Le Vice-Premier Ministre Fejzullahu dit que lorsque le facteur international exige la mise en œuvre d'un accord par le Kosovo, il devrait également exiger que la Serbie mette en œuvre les accords signés.
Le Conseil des ministres, lorsqu'il recherche la mise en œuvre des accords conclus en 2013/2015, a conclu un certain nombre d'accords qui n'ont pas été mis en œuvre par la Serbie”, a-t-il déclaré.
Le Conseil des ministres a notamment réaffirmé que tous les accords conclus sous l'égide de l'UE doivent être mis en œuvre. La consolidation de l'accord sur la justice et la mise en œuvre intégrale de l'accord Telekom sont également nécessaires.
D'autre part, Life Krasniqi, connaisseur du processus de dialogue politique entre le Kosovo et la Serbie par l'Institut démocratique du Kosovo, dit à Radio Free Europe qu'avant que le Conseil des ministres de l'UE pour le Kosovo fasse des remarques, il faut critiquer sévèrement la Serbie, car, selon elle, la Serbie ne met pas en œuvre la plupart des accords conclus par le dialogue.
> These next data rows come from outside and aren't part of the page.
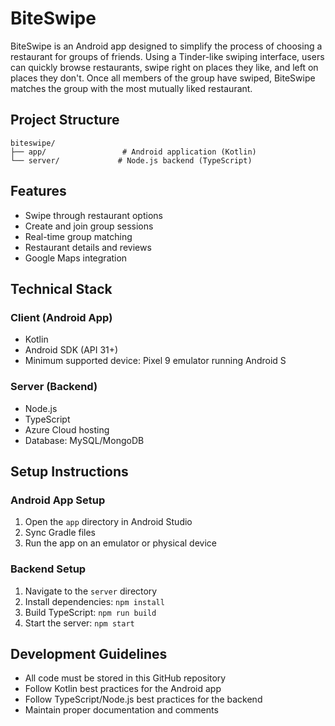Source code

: # BiteSwipe

BiteSwipe is an Android app designed to simplify the process of choosing a restaurant for groups of friends. Using a Tinder-like swiping interface, users can quickly browse restaurants, swipe right on places they like, and left on places they don't. Once all members of the group have swiped, BiteSwipe matches the group with the most mutually liked restaurant.

## Project Structure

```
biteswipe/
├── app/                 # Android application (Kotlin)
└── server/             # Node.js backend (TypeScript)
```

## Features

- Swipe through restaurant options
- Create and join group sessions
- Real-time group matching
- Restaurant details and reviews
- Google Maps integration

## Technical Stack

### Client (Android App)
- Kotlin
- Android SDK (API 31+)
- Minimum supported device: Pixel 9 emulator running Android S

### Server (Backend)
- Node.js
- TypeScript
- Azure Cloud hosting
- Database: MySQL/MongoDB

## Setup Instructions

### Android App Setup
1. Open the `app` directory in Android Studio
2. Sync Gradle files
3. Run the app on an emulator or physical device

### Backend Setup
1. Navigate to the `server` directory
2. Install dependencies: `npm install`
3. Build TypeScript: `npm run build`
4. Start the server: `npm start`

## Development Guidelines

- All code must be stored in this GitHub repository
- Follow Kotlin best practices for the Android app
- Follow TypeScript/Node.js best practices for the backend
- Maintain proper documentation and comments
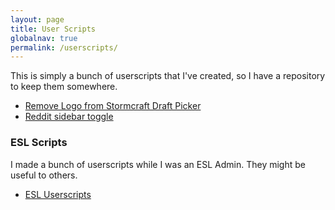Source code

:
 ```yaml
---
layout: page
title: User Scripts
globalnav: true
permalink: /userscripts/
---
```


This is simply a bunch of userscripts that I've created, so I have a repository to keep them somewhere.

 * [Remove Logo from Stormcraft Draft Picker](/userscripts/removestormcraftlogo.user.js)
 * [Reddit sidebar toggle](/userscripts/hideredditsidebar.user.js)

### ESL Scripts

I made a bunch of userscripts while I was an ESL Admin.  They might be useful to others. 

 * [ESL Userscripts](/userscripts/esl/)
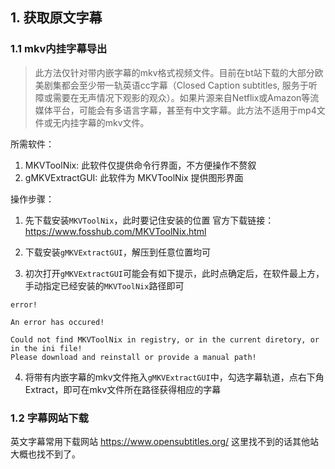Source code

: ## 1. 获取原文字幕

### 1.1 mkv内挂字幕导出

>此方法仅针对带内嵌字幕的mkv格式视频文件。目前在bt站下载的大部分欧美剧集都会至少带一轨英语cc字幕（Closed Caption subtitles, 服务于听障或需要在无声情况下观影的观众）。如果片源来自Netflix或Amazon等流媒体平台，可能会有多语言字幕，甚至有中文字幕。此方法不适用于mp4文件或无内挂字幕的mkv文件。

所需软件：

1. MKVToolNix: 此软件仅提供命令行界面，不方便操作不赘叙
2. gMKVExtractGUI: 此软件为 MKVToolNix 提供图形界面

操作步骤：

1. 先下载安装`MKVToolNix`，此时要记住安装的位置
官方下载链接：https://www.fosshub.com/MKVToolNix.html

2. 下载安装`gMKVExtractGUI`，解压到任意位置均可
3. 初次打开`gMKVExtractGUI`可能会有如下提示，此时点确定后，在软件最上方，手动指定已经安装的`MKVToolNix`路径即可
```
error!

An error has occured!

Could not find MKVToolNix in registry, or in the current diretory, or in the ini file!
Please download and reinstall or provide a manual path!
```
4. 将带有内嵌字幕的mkv文件拖入`gMKVExtractGUI`中，勾选字幕轨道，点右下角 Extract，即可在mkv文件所在路径获得相应的字幕

### 1.2 字幕网站下载

英文字幕常用下载网站 https://www.opensubtitles.org/ 这里找不到的话其他站大概也找不到了。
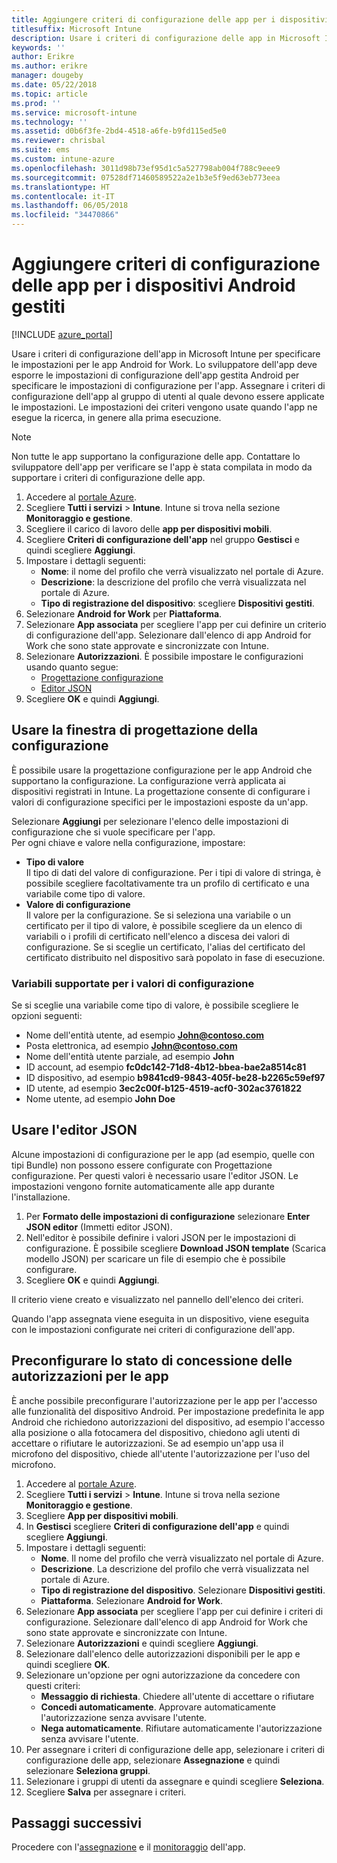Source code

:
 ```yaml
---
title: Aggiungere criteri di configurazione delle app per i dispositivi Android gestiti
titlesuffix: Microsoft Intune
description: Usare i criteri di configurazione delle app in Microsoft Intune per specificare le impostazioni quando gli utenti eseguono un'app Android for Work.
keywords: ''
author: Erikre
ms.author: erikre
manager: dougeby
ms.date: 05/22/2018
ms.topic: article
ms.prod: ''
ms.service: microsoft-intune
ms.technology: ''
ms.assetid: d0b6f3fe-2bd4-4518-a6fe-b9fd115ed5e0
ms.reviewer: chrisbal
ms.suite: ems
ms.custom: intune-azure
ms.openlocfilehash: 3011d98b73ef95d1c5a527798ab004f788c9eee9
ms.sourcegitcommit: 07528df71460589522a2e1b3e5f9ed63eb773eea
ms.translationtype: HT
ms.contentlocale: it-IT
ms.lasthandoff: 06/05/2018
ms.locfileid: "34470866"
---
```

# <a name="add-app-configuration-policies-for-managed-android-devices"></a>Aggiungere criteri di configurazione delle app per i dispositivi Android gestiti

[!INCLUDE [azure_portal](./includes/azure_portal.md)]

Usare i criteri di configurazione dell'app in Microsoft Intune per specificare le impostazioni per le app Android for Work. Lo sviluppatore dell'app deve esporre le impostazioni di configurazione dell'app gestita Android per specificare le impostazioni di configurazione per l'app. Assegnare i criteri di configurazione dell'app al gruppo di utenti al quale devono essere applicate le impostazioni.  Le impostazioni dei criteri vengono usate quando l'app ne esegue la ricerca, in genere alla prima esecuzione.

> [!Note]  
> Non tutte le app supportano la configurazione delle app. Contattare lo sviluppatore dell'app per verificare se l'app è stata compilata in modo da supportare i criteri di configurazione delle app.

1. Accedere al [portale Azure](https://portal.azure.com).
2. Scegliere **Tutti i servizi** > **Intune**. Intune si trova nella sezione **Monitoraggio e gestione**.
3. Scegliere il carico di lavoro delle **app per dispositivi mobili**.
4. Scegliere **Criteri di configurazione dell'app** nel gruppo **Gestisci** e quindi scegliere **Aggiungi**.
5. Impostare i dettagli seguenti:
    - **Nome**: il nome del profilo che verrà visualizzato nel portale di Azure.
    - **Descrizione**: la descrizione del profilo che verrà visualizzata nel portale di Azure.
    - **Tipo di registrazione del dispositivo**: scegliere **Dispositivi gestiti**.
6. Selezionare **Android for Work** per **Piattaforma**.
7. Selezionare **App associata** per scegliere l'app per cui definire un criterio di configurazione dell'app. Selezionare dall'elenco di app Android for Work che sono state approvate e sincronizzate con Intune.
8. Selezionare **Autorizzazioni**. È possibile impostare le configurazioni usando quanto segue:
    - [Progettazione configurazione](#Use-the-configuration-designer)
    - [Editor JSON](#Enter-the-JSON-editor)
9. Scegliere **OK** e quindi **Aggiungi**.

## <a name="use-the-configuration-designer"></a>Usare la finestra di progettazione della configurazione

È possibile usare la progettazione configurazione per le app Android che supportano la configurazione. La configurazione verrà applicata ai dispositivi registrati in Intune. La progettazione consente di configurare i valori di configurazione specifici per le impostazioni esposte da un'app.

Selezionare **Aggiungi** per selezionare l'elenco delle impostazioni di configurazione che si vuole specificare per l'app.  
Per ogni chiave e valore nella configurazione, impostare:

  - **Tipo di valore**  
    Il tipo di dati del valore di configurazione. Per i tipi di valore di stringa, è possibile scegliere facoltativamente tra un profilo di certificato e una variabile come tipo di valore.
  - **Valore di configurazione**  
    Il valore per la configurazione. Se si seleziona una variabile o un certificato per il tipo di valore, è possibile scegliere da un elenco di variabili o i profili di certificato nell'elenco a discesa dei valori di configurazione.  Se si sceglie un certificato, l'alias del certificato del certificato distribuito nel dispositivo sarà popolato in fase di esecuzione.
    
### <a name="supported-variables-for-configuration-values"></a>Variabili supportate per i valori di configurazione

Se si sceglie una variabile come tipo di valore, è possibile scegliere le opzioni seguenti:
- Nome dell'entità utente, ad esempio **John@contoso.com**
- Posta elettronica, ad esempio **John@contoso.com**
- Nome dell'entità utente parziale, ad esempio **John**
- ID account, ad esempio **fc0dc142-71d8-4b12-bbea-bae2a8514c81**
- ID dispositivo, ad esempio **b9841cd9-9843-405f-be28-b2265c59ef97**
- ID utente, ad esempio **3ec2c00f-b125-4519-acf0-302ac3761822**
- Nome utente, ad esempio **John Doe**


## <a name="enter-the-json-editor"></a>Usare l'editor JSON

Alcune impostazioni di configurazione per le app (ad esempio, quelle con tipi Bundle) non possono essere configurate con Progettazione configurazione. Per questi valori è necessario usare l'editor JSON. Le impostazioni vengono fornite automaticamente alle app durante l'installazione.

1. Per **Formato delle impostazioni di configurazione** selezionare **Enter JSON editor** (Immetti editor JSON).
2. Nell'editor è possibile definire i valori JSON per le impostazioni di configurazione. È possibile scegliere **Download JSON template** (Scarica modello JSON) per scaricare un file di esempio che è possibile configurare.
3. Scegliere **OK** e quindi **Aggiungi**.

Il criterio viene creato e visualizzato nel pannello dell'elenco dei criteri.

Quando l'app assegnata viene eseguita in un dispositivo, viene eseguita con le impostazioni configurate nei criteri di configurazione dell'app.

## <a name="preconfigure-the-permissions-grant-state-for-apps"></a>Preconfigurare lo stato di concessione delle autorizzazioni per le app

È anche possibile preconfigurare l'autorizzazione per le app per l'accesso alle funzionalità del dispositivo Android. Per impostazione predefinita le app Android che richiedono autorizzazioni del dispositivo, ad esempio l'accesso alla posizione o alla fotocamera del dispositivo, chiedono agli utenti di accettare o rifiutare le autorizzazioni. Se ad esempio un'app usa il microfono del dispositivo, chiede all'utente l'autorizzazione per l'uso del microfono.

1. Accedere al [portale Azure](https://portal.azure.com).
2. Scegliere **Tutti i servizi** > **Intune**. Intune si trova nella sezione **Monitoraggio e gestione**.
3. Scegliere **App per dispositivi mobili**.
3. In **Gestisci** scegliere **Criteri di configurazione dell'app** e quindi scegliere **Aggiungi**.
4. Impostare i dettagli seguenti:
    - **Nome**. Il nome del profilo che verrà visualizzato nel portale di Azure.
    - **Descrizione**. La descrizione del profilo che verrà visualizzata nel portale di Azure.
    - **Tipo di registrazione del dispositivo**. Selezionare **Dispositivi gestiti**.
    - **Piattaforma**. Selezionare **Android for Work**.
5. Selezionare **App associata** per scegliere l'app per cui definire i criteri di configurazione. Selezionare dall'elenco di app Android for Work che sono state approvate e sincronizzate con Intune.
6. Selezionare **Autorizzazioni** e quindi scegliere **Aggiungi**.
7. Selezionare dall'elenco delle autorizzazioni disponibili per le app e quindi scegliere **OK**.
8. Selezionare un'opzione per ogni autorizzazione da concedere con questi criteri:
    - **Messaggio di richiesta**. Chiedere all'utente di accettare o rifiutare
    - **Concedi automaticamente**. Approvare automaticamente l'autorizzazione senza avvisare l'utente.
    - **Nega automaticamente**. Rifiutare automaticamente l'autorizzazione senza avvisare l'utente.
9. Per assegnare i criteri di configurazione delle app, selezionare i criteri di configurazione delle app, selezionare **Assegnazione** e quindi selezionare **Seleziona gruppi**.
10. Selezionare i gruppi di utenti da assegnare e quindi scegliere **Seleziona**.
11. Scegliere **Salva** per assegnare i criteri.

## <a name="next-steps"></a>Passaggi successivi

Procedere con l'[assegnazione](apps-deploy.md) e il [monitoraggio](apps-monitor.md) dell'app.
Le Kosovo est “Pala s'est déclarée prête à former cette association conformément à la décision de la Cour constitutionnelle du Kosovo, comme elle l'est d'un commun accord, selon laquelle cette association devrait être conforme à la décision de la Cour. Ainsi, la partie kosovare est disposée à mettre en œuvre l'accord, mais c'est la Serbie qui ne veut pas former une association comme l'a déclaré la Cour constitutionnelle. Par conséquent, la pression doit aller vers la Serbie”, a déclaré Krasniqi.
Krasniqi dit que la partie serbe a de plus en plus d'accords non respectés qui sont très importants et qui ont du poids pour améliorer les rapports entre les deux pays. Elle dit que l'Union européenne devrait expliquer pourquoi la mise en œuvre de tous les accords conclus est retardée.
Ce que nous savons, c'est qu'en 2017, les discussions techniques ont été interrompues, donc il devrait y avoir une clarification de la part du bureau de Mogher, qui est toujours le médiateur de ce processus pour clarifier ce qui s'est passé avec les accords conclus au cours de ces sept années de dialogue et ce qui se passera à l'avenir dans la phase finale de ce processus”, a déclaré Krasniqi.
À l'heure actuelle, les autorités gouvernementales du Kosovo recherchent un accord-cadre pour la prochaine phase des pourparlers entre le Kosovo et la Serbie, grâce auquel l'ensemble du processus de finalisation du dialogue serait mené.
Une telle demande, le Premier ministre Ramush Haradinaj, l'a particulièrement renforcé après le Sommet de Berlin et la rencontre ultérieure qu'il a eue avec la chancelière allemande Angela Merkel, qui, avec le président français Emmanuel Macron, cherche à renforcer le dialogue entre le Kosovo et la Serbie.
L'initiative Merkel Macron est un nouvel effort pour reprendre les négociations entre le Kosovo et la Serbie, le processus facilité par l'Union européenne à Bruxelles étant resté bloqué pendant environ sept mois.